That’s the way it’s going to be for me. I will do that to people. I will make them angry.
Barbra Streisand
My Name is Barbra

As mentioned last week, I continue reading Barbra Streisand‘s memoir My Name is Barbra. To be honest, I’m skimming a lot of the book; while Streisand is a fascinating person, the book is 950+ pages. I do enjoy learning more about her intuitive approach to music and film-making. For example, when rehearsing for the 1962 Broadway production I Can Get It for You Wholesale, Streisand put herself in the mind of her character, the receptionist Miss Marmelstein. Streisand wanted to perform Miss Marmelstein’s big musical number seated in her office chair, using her feet to move around the stage. It made sense to her that this is how the character would behave. The director, Arthur Laurents, was dead-set against Streisand’s plan. When the song continued to fall flat during dress rehearsals, Streisand was finally given approval to use her own approach. “On opening night I did it my way,” she writes, “and thank God the song stopped the show.” Rather than complimenting his cast member, Laurents became even more hostile toward Streisand, even telling her before the play opened in New York City, “You’re never going to make it, you know.”
Thank heavens he was wrong.
Streisand’s struggles in the completion of A Star is Born (1976) and Yentl (1983) are equally fascinating and fully explain her desire for creative control over her projects and why she decided to direct Yentl herself.
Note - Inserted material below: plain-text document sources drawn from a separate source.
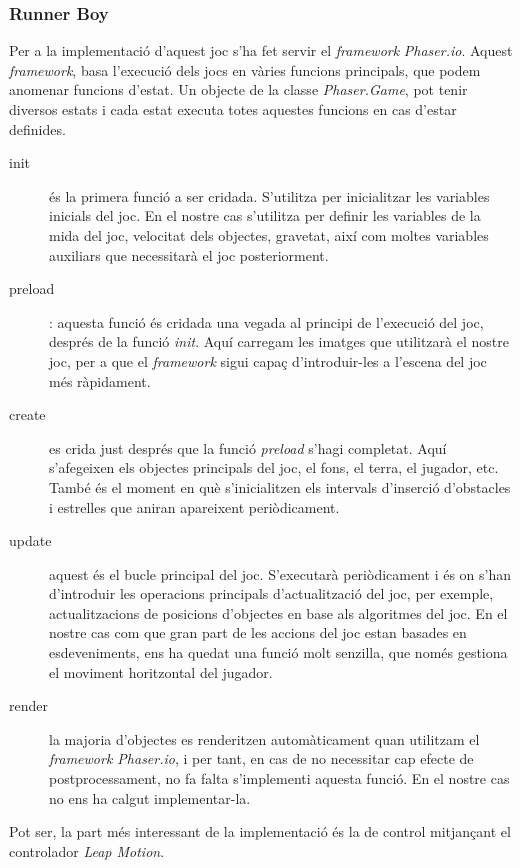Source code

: \documentclass[12pt,a4paper,catalan]{article}
\begin{document}
	\subsubsection{Runner Boy}
	Per a la implementació d'aquest joc s'ha fet servir el \textit{framework} \textit{Phaser.io}. Aquest \textit{framework}, basa l'execució dels jocs en vàries funcions principals, que podem anomenar funcions d'estat. Un objecte de la classe \textit{Phaser.Game}, pot tenir diversos estats i cada estat executa totes aquestes funcions en cas d'estar definides.
	\begin{description}
		\item[init] és la primera funció a ser cridada. S'utilitza per inicialitzar les variables inicials del joc. En el nostre cas s'utilitza per definir les variables de la mida del joc, velocitat dels objectes, gravetat, així com moltes variables auxiliars que necessitarà el joc posteriorment.
		\item[preload]: aquesta funció és cridada una vegada al principi de l'execució del joc, després de la funció \textit{init}. Aquí carregam les imatges que utilitzarà el nostre joc, per a que el \textit{framework} sigui capaç d'introduir-les a l'escena del joc més ràpidament.
		\item[create] es crida just després que la funció \textit{preload} s'hagi completat. Aquí s'afegeixen els objectes principals del joc, el fons, el terra, el jugador, etc. També és el moment en què s'inicialitzen els intervals d'inserció d'obstacles i estrelles que aniran apareixent periòdicament.
		\item[update] aquest és el bucle principal del joc. S'executarà periòdicament i és on s'han d'introduir les operacions principals d'actualització del joc, per exemple, actualitzacions de posicions d'objectes en base als algoritmes del joc. En el nostre cas com que gran part de les accions del joc estan basades en esdeveniments, ens ha quedat una funció molt senzilla, que només gestiona el moviment horitzontal del jugador.
		\item[render] la majoria d'objectes es renderitzen automàticament quan utilitzam el \textit{framework Phaser.io}, i per tant, en cas de no necessitar cap efecte de postprocessament, no fa falta s'implementi aquesta funció. En el nostre cas no ens ha calgut implementar-la.
	\end{description}
	Pot ser, la part més interessant de la implementació és la de control mitjançant el controlador \textit{Leap Motion}.
	
\end{document}
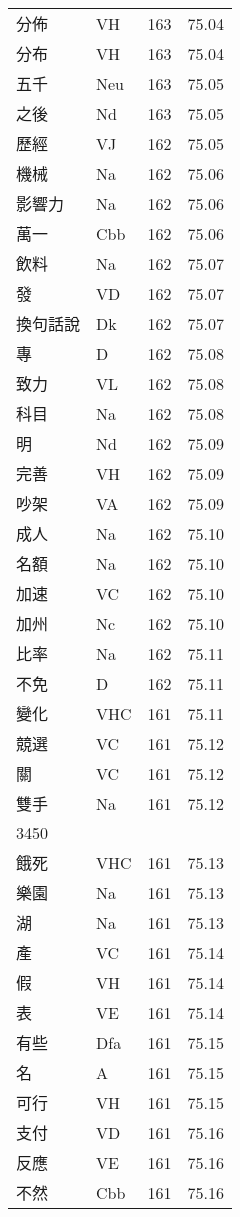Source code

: \documentclass[twocolumn]{book}
\begin{document}
\begin{supertabular}{llrr}
分佈 & VH & 163 &  75.04\\
分布 & VH & 163 &  75.04\\
五千 & Neu & 163 &  75.05\\
之後 & Nd & 163 &  75.05\\
歷經 & VJ & 162 &  75.05\\
機械 & Na & 162 &  75.06\\
影響力 & Na & 162 &  75.06\\
萬一 & Cbb & 162 &  75.06\\
飲料 & Na & 162 &  75.07\\
發 & VD & 162 &  75.07\\
換句話說 & Dk & 162 &  75.07\\
專 & D & 162 &  75.08\\
致力 & VL & 162 &  75.08\\
科目 & Na & 162 &  75.08\\
明 & Nd & 162 &  75.09\\
完善 & VH & 162 &  75.09\\
吵架 & VA & 162 &  75.09\\
成人 & Na & 162 &  75.10\\
名額 & Na & 162 &  75.10\\
加速 & VC & 162 &  75.10\\
加州 & Nc & 162 &  75.10\\
比率 & Na & 162 &  75.11\\
不免 & D & 162 &  75.11\\
變化 & VHC & 161 &  75.11\\
競選 & VC & 161 &  75.12\\
關 & VC & 161 &  75.12\\
雙手 & Na & 161 &  75.12\\
3450\\
餓死 & VHC & 161 &  75.13\\
樂園 & Na & 161 &  75.13\\
湖 & Na & 161 &  75.13\\
產 & VC & 161 &  75.14\\
假 & VH & 161 &  75.14\\
表 & VE & 161 &  75.14\\
有些 & Dfa & 161 &  75.15\\
名 & A & 161 &  75.15\\
可行 & VH & 161 &  75.15\\
支付 & VD & 161 &  75.16\\
反應 & VE & 161 &  75.16\\
不然 & Cbb & 161 &  75.16\\

\end{supertabular}
\end{document}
I also watched Woody Allen‘s Rifkin’s Festival (2020) this week and…yikes. (I understand Allen is a problematic figure. Claire Dederer‘s book Monsters: A Fan’s Dilemma explores this subject a lot more effectively than I can.) The film seemed promising at first. Gina Gershon and Wallace Shawn play the lead roles, a press agent (Gershon) and film-critic-aspiring-novelist (Shawn) at a crossroads in their careers and marriage. Shawn’s character finds himself at odds with with one of his wife’s clients, a young whipper-snapper director with delusions of grandeur. Sadly, the movie soon descends into a silly plot of Shawn’s character hitting on a young female physician because she is in an unhappy marriage and need’s the older man’s guidance; this premise was old decades ago, it certainly doesn’t work now. So skip Rifkin’s Festival and use that extra time to read My Name is Barbra.